[Source data]
---------------

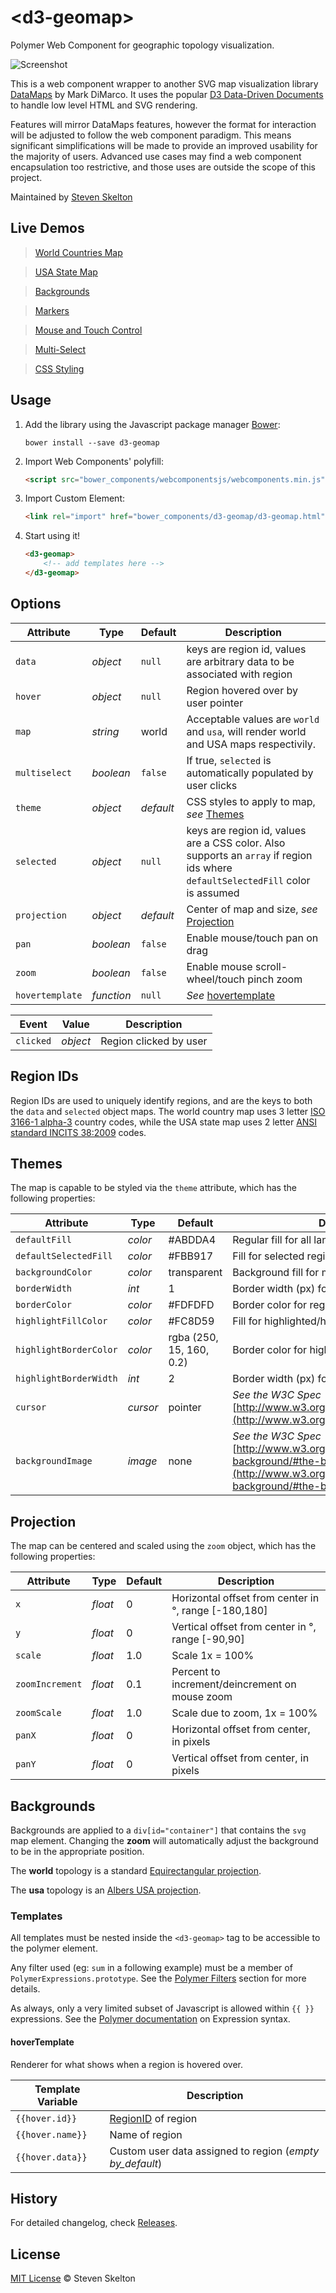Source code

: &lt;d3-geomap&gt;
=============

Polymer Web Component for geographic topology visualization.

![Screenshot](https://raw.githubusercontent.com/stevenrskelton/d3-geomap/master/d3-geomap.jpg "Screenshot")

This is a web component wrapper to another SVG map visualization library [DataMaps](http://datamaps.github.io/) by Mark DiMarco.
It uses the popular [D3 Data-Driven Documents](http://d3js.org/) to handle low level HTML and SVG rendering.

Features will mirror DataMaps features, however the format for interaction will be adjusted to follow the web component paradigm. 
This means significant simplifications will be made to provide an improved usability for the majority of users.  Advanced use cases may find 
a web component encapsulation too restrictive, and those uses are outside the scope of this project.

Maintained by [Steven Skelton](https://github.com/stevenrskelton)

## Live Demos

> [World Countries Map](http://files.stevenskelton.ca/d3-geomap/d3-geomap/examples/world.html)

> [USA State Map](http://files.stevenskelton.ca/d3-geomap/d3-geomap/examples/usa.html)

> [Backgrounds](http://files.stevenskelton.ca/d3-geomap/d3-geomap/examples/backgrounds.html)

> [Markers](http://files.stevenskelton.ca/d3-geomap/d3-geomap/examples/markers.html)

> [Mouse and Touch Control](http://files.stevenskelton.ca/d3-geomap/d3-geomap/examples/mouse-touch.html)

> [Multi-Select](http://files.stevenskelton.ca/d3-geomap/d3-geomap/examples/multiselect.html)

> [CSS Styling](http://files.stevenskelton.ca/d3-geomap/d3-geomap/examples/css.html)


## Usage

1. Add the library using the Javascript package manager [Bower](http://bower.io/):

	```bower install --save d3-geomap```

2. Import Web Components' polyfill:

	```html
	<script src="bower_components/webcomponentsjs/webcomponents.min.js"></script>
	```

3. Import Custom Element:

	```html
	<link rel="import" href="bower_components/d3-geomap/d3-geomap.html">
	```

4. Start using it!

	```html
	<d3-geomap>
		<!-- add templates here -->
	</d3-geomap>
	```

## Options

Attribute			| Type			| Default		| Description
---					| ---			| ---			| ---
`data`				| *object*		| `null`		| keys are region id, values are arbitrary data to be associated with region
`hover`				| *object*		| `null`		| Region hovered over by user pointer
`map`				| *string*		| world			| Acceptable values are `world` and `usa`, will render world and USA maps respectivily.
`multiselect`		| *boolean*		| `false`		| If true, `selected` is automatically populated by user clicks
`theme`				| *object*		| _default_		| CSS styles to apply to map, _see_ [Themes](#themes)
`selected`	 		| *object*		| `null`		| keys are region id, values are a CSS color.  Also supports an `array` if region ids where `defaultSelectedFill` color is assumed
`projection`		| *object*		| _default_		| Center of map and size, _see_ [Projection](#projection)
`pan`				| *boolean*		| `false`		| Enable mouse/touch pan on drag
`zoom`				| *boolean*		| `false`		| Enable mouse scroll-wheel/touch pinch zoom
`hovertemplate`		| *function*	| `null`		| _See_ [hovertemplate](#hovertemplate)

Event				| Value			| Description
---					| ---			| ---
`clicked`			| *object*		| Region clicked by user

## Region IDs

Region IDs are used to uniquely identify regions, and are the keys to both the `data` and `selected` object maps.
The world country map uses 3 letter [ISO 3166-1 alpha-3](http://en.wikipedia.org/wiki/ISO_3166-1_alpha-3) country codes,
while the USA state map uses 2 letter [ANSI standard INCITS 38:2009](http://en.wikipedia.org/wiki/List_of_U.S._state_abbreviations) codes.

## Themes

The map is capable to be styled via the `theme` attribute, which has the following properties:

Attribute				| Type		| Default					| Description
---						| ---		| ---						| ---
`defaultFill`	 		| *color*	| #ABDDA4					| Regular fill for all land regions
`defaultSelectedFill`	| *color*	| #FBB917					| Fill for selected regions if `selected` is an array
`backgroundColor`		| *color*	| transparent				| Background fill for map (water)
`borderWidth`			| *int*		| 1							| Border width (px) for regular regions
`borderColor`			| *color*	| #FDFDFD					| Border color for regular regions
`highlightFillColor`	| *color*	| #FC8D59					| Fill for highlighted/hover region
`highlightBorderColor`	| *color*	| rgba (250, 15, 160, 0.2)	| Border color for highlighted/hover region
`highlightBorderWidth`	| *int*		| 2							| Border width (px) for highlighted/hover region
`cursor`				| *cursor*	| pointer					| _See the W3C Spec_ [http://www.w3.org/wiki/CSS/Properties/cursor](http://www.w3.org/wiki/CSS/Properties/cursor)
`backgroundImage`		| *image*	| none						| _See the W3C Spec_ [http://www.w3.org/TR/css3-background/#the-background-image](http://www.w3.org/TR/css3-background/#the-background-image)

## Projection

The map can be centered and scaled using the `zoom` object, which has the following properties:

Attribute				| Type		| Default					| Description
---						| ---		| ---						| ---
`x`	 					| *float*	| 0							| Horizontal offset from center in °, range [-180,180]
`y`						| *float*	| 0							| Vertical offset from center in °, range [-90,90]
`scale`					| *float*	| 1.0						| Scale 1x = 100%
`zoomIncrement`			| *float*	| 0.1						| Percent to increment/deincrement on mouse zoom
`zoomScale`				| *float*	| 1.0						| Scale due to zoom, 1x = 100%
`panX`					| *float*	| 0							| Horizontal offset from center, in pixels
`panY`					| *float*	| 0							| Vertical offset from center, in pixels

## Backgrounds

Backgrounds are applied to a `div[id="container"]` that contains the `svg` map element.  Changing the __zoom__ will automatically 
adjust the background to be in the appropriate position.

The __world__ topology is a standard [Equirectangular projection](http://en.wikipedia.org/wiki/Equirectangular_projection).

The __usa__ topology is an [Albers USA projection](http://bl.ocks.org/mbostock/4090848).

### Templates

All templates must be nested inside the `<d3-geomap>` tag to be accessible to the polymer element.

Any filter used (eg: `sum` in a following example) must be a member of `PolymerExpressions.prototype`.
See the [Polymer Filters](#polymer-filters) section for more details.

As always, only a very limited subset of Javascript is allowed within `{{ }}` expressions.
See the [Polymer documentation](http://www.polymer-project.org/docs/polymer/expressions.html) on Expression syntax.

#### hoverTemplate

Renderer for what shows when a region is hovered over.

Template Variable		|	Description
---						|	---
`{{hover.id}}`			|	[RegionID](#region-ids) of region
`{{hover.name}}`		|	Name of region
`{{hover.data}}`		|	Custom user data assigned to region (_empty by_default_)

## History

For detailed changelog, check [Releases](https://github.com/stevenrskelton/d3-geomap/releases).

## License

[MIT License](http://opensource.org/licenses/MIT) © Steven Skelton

---------------

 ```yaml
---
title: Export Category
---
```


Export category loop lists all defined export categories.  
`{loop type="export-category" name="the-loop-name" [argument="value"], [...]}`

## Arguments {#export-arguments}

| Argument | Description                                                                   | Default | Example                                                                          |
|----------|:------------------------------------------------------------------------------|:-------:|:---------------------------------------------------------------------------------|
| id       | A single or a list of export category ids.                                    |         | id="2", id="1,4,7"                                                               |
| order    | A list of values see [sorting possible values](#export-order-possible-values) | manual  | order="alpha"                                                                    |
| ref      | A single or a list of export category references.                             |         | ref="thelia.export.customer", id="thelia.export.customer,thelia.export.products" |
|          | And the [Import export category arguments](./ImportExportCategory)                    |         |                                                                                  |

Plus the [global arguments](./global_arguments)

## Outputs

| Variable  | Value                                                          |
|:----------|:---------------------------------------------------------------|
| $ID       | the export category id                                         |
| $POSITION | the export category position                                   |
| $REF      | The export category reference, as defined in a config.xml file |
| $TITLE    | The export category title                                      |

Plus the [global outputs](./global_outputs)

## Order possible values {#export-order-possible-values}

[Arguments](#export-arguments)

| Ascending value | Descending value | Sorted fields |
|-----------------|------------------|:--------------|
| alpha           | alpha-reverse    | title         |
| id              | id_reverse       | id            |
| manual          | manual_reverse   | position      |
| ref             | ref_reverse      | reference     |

---------------

**WHAT YOU ARE ASKED TO DO**. Scan the data, and report each line that uses the word "Javascript".

**TASK OUTPUT**.
1. Add the library using the Javascript package manager [Bower](http://bower.io/):
As always, only a very limited subset of Javascript is allowed within `{{ }}` expressions.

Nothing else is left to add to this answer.